Could you transcribe every record below exactly as written, leaving out any pictures?

# # # # #

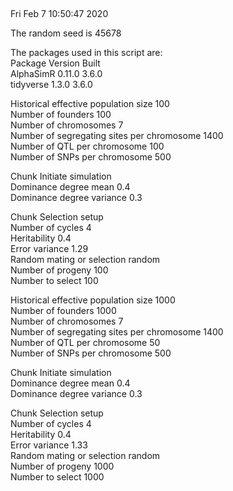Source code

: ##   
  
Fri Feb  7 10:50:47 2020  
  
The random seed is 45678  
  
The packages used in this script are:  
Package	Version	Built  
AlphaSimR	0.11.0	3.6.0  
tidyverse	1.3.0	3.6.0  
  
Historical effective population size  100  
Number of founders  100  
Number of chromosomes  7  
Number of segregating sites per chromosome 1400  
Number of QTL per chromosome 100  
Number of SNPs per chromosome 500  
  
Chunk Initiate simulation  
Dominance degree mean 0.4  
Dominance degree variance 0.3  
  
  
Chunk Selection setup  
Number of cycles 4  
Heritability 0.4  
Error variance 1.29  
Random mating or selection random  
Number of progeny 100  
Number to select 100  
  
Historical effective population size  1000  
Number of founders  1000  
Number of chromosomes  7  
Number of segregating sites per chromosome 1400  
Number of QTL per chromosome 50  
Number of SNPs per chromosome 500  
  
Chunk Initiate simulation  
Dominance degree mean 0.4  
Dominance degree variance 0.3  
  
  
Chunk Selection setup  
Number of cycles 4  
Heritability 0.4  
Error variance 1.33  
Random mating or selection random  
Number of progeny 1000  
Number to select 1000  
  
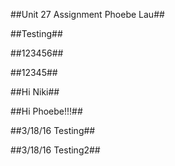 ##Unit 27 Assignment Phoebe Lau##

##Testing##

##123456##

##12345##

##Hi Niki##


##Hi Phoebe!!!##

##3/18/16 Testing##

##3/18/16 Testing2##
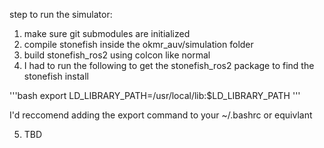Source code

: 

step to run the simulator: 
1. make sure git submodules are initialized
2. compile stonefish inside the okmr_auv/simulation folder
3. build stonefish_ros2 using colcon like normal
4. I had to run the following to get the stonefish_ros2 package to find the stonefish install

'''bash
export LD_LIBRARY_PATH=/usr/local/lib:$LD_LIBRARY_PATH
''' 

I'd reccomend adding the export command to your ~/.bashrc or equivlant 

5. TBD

# # # # #

Answer to this problem ▸
Source code

: ##   
  
Fri Feb  7 10:50:47 2020  
  
The random seed is 45678  
  
The packages used in this script are:  
Package	Version	Built  
AlphaSimR	0.11.0	3.6.0  
tidyverse	1.3.0	3.6.0  
  
Historical effective population size  100  
Number of founders  100  
Number of chromosomes  7  
Number of segregating sites per chromosome 1400  
Number of QTL per chromosome 100  
Number of SNPs per chromosome 500  
  
Chunk Initiate simulation  
Dominance degree mean 0.4  
Dominance degree variance 0.3  
  
  
Chunk Selection setup  
Number of cycles 4  
Heritability 0.4  
Error variance 1.29  
Random mating or selection random  
Number of progeny 100  
Number to select 100  
  
Historical effective population size  1000  
Number of founders  1000  
Number of chromosomes  7  
Number of segregating sites per chromosome 1400  
Number of QTL per chromosome 50  
Number of SNPs per chromosome 500  
  
Chunk Initiate simulation  
Dominance degree mean 0.4  
Dominance degree variance 0.3  
  
  
Chunk Selection setup  
Number of cycles 4  
Heritability 0.4  
Error variance 1.33  
Random mating or selection random  
Number of progeny 1000  
Number to select 1000  
  
 ##Unit 27 Assignment Phoebe Lau##

##Testing##

##123456##

##12345##

##Hi Niki##


##Hi Phoebe!!!##

##3/18/16 Testing##

##3/18/16 Testing2##
Source code

: 

step to run the simulator: 
1. make sure git submodules are initialized
2. compile stonefish inside the okmr_auv/simulation folder
3. build stonefish_ros2 using colcon like normal
4. I had to run the following to get the stonefish_ros2 package to find the stonefish install

'''bash
export LD_LIBRARY_PATH=/usr/local/lib:$LD_LIBRARY_PATH
''' 

I'd reccomend adding the export command to your ~/.bashrc or equivlant 

5. TBD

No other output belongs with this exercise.